### Records
*** Block opens ***

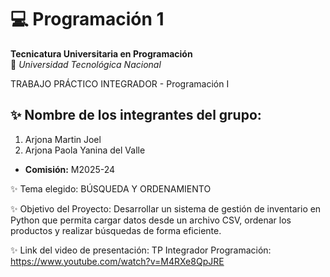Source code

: # 💻 Programación 1  
**Tecnicatura Universitaria en Programación**  
📍 *Universidad Tecnológica Nacional*  

TRABAJO PRÁCTICO INTEGRADOR - Programación I

## ✨ Nombre de los integrantes del grupo:
1.	Arjona Martin Joel
2.	Arjona Paola Yanina del Valle
- **Comisión:** M2025-24

✨ Tema elegido: BÚSQUEDA Y ORDENAMIENTO

✨ Objetivo del Proyecto: Desarrollar un sistema de gestión de inventario en Python que permita cargar datos desde un archivo CSV, ordenar los productos y realizar búsquedas de forma eficiente.

✨ Link del video de presentación: TP Integrador Programación: https://www.youtube.com/watch?v=M4RXe8QpJRE

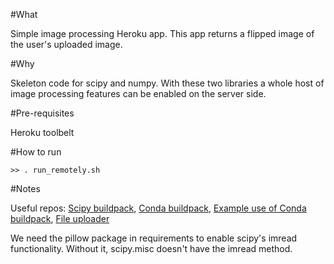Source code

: #What

Simple image processing Heroku app. This app returns a flipped image of the
user's uploaded image.

#Why

Skeleton code for scipy and numpy. With these two libraries a whole host of
image processing features can be enabled on the server side.

#Pre-requisites

Heroku toolbelt

#How to run

    >> . run_remotely.sh

#Notes

Useful repos: [Scipy
buildpack](https://github.com/thenovices/heroku-buildpack-scipy), [Conda
buildpack](https://github.com/kennethreitz/conda-buildpack),
[Example use of Conda
buildpack](https://github.com/arose13/HerokuCondaScipyFlaskApp), [File uploader](http://code.runnable.com/UiPcaBXaxGNYAAAL/how-to-upload-a-file-to-the-server-in-flask-for-python)

We need the pillow package in requirements to enable scipy's imread
functionality. Without it, scipy.misc doesn't have the imread method.
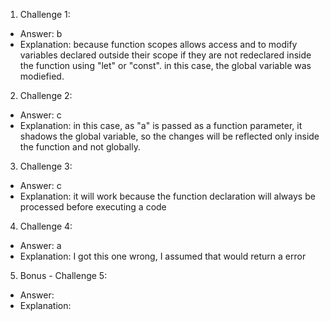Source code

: 1. Challenge 1:
  - Answer: b
  - Explanation: because function scopes allows access and to modify variables declared outside their scope if they are not redeclared inside the function using "let" or "const". in this case, the global variable was modiefied.


2. Challenge 2:
  - Answer: c
  - Explanation: in this case, as "a" is passed as a function parameter, it shadows the global variable, so the changes will be reflected only inside the function and not globally.


3. Challenge 3:
  - Answer: c
  - Explanation: it will work because the function declaration will always be processed before executing a code


4. Challenge 4:
  - Answer: a
  - Explanation: I got this one wrong, I assumed that would return a error


5. Bonus - Challenge 5:
  - Answer:
  - Explanation:
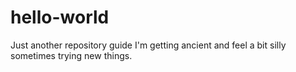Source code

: # hello-world
Just another repository guide
I'm getting ancient and feel a bit silly sometimes trying new things.
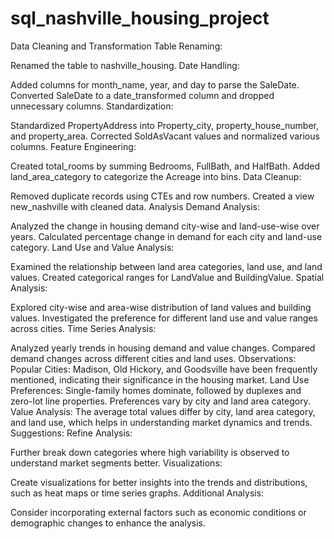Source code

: # sql_nashville_housing_project
Data Cleaning and Transformation
Table Renaming:

Renamed the table to nashville_housing.
Date Handling:

Added columns for month_name, year, and day to parse the SaleDate.
Converted SaleDate to a date_transformed column and dropped unnecessary columns.
Standardization:

Standardized PropertyAddress into Property_city, property_house_number, and property_area.
Corrected SoldAsVacant values and normalized various columns.
Feature Engineering:

Created total_rooms by summing Bedrooms, FullBath, and HalfBath.
Added land_area_category to categorize the Acreage into bins.
Data Cleanup:

Removed duplicate records using CTEs and row numbers.
Created a view new_nashville with cleaned data.
Analysis
Demand Analysis:

Analyzed the change in housing demand city-wise and land-use-wise over years.
Calculated percentage change in demand for each city and land-use category.
Land Use and Value Analysis:

Examined the relationship between land area categories, land use, and land values.
Created categorical ranges for LandValue and BuildingValue.
Spatial Analysis:

Explored city-wise and area-wise distribution of land values and building values.
Investigated the preference for different land use and value ranges across cities.
Time Series Analysis:

Analyzed yearly trends in housing demand and value changes.
Compared demand changes across different cities and land uses.
Observations:
Popular Cities: Madison, Old Hickory, and Goodsville have been frequently mentioned, indicating their significance in the housing market.
Land Use Preferences: Single-family homes dominate, followed by duplexes and zero-lot line properties. Preferences vary by city and land area category.
Value Analysis: The average total values differ by city, land area category, and land use, which helps in understanding market dynamics and trends.
Suggestions:
Refine Analysis:

Further break down categories where high variability is observed to understand market segments better.
Visualizations:

Create visualizations for better insights into the trends and distributions, such as heat maps or time series graphs.
Additional Analysis:

Consider incorporating external factors such as economic conditions or demographic changes to enhance the analysis.
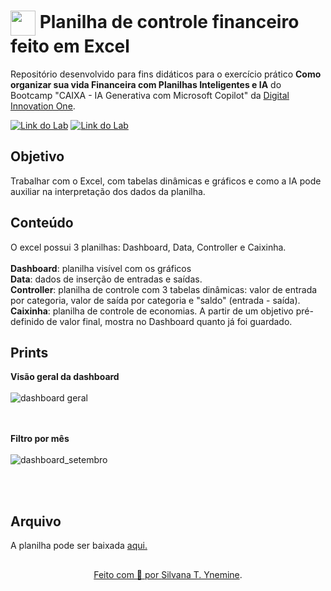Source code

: <h1>
    <a href="https://www.dio.me/">
     <img align="center" width="40px" src="https://hermes.digitalinnovation.one/assets/diome/logo-minimized.png"></a>
    <span> Planilha de controle financeiro feito em Excel</span>
</h1>

Repositório desenvolvido para fins didáticos para o exercício prático  **Como organizar sua vida Financeira com Planilhas Inteligentes e IA** do Bootcamp "CAIXA - IA Generativa com Microsoft Copilot" da [Digital Innovation One](https://www.dio.me/).


[![Link do Lab](https://img.shields.io/badge/▶-000?style=for-the-badge&logo=movie&logoColor=E94D5F)](https://web.dio.me/lab/como-organizar-sua-vida-financeira-com-planilhas-inteligentes-e-ia/learning/6d861b52-3882-4e6a-9b04-16638a3f3beb) 
[![Link do Lab](https://img.shields.io/badge/Acesse%20o%20Lab%20na%20Plataforma-E94D5F?style=for-the-badge)](https://web.dio.me/lab/como-organizar-sua-vida-financeira-com-planilhas-inteligentes-e-ia/learning/6d861b52-3882-4e6a-9b04-16638a3f3beb)

## Objetivo
Trabalhar com o Excel, com tabelas dinâmicas e gráficos e como a IA pode auxiliar na interpretação dos dados da planilha.

## Conteúdo
O excel possui 3 planilhas: Dashboard, Data, Controller e Caixinha.<br><br>
**Dashboard**: planilha visível com os gráficos<br>
**Data**: dados de inserção de entradas e saídas.<br>
**Controller**: planilha de controle com 3 tabelas dinâmicas: valor de entrada por categoria, valor de saída por categoria e "saldo" (entrada - saída).<br>
**Caixinha**: planilha de controle de  economias. A partir de um objetivo pré-definido de valor final, mostra no Dashboard quanto já foi guardado.<br>

## Prints

**Visão geral da dashboard**<br><br>
![dashboard geral](https://github.com/user-attachments/assets/25319637-809c-489a-847a-003282016270)


<br><br>
**Filtro por mês**<br><br>
![dashboard_setembro](https://github.com/user-attachments/assets/f85e1a5d-3244-4096-a0f4-74df35876ab7)


<br><br>

## Arquivo
A planilha pode ser baixada <a href="https://github.com/silvanat/controle_financeiro_excel/raw/refs/heads/main/file/planilha_financeira_exercicio.xlsx">aqui.

##
<div align="center">Feito com 💙 por <a href="https://github.com/silvanat">Silvana T. Ynemine</a>.</div>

*** Block closes ***

### Exercise details
Your reply must consist of one number, the count of lines in the entries that hold "categories".

### Output below
2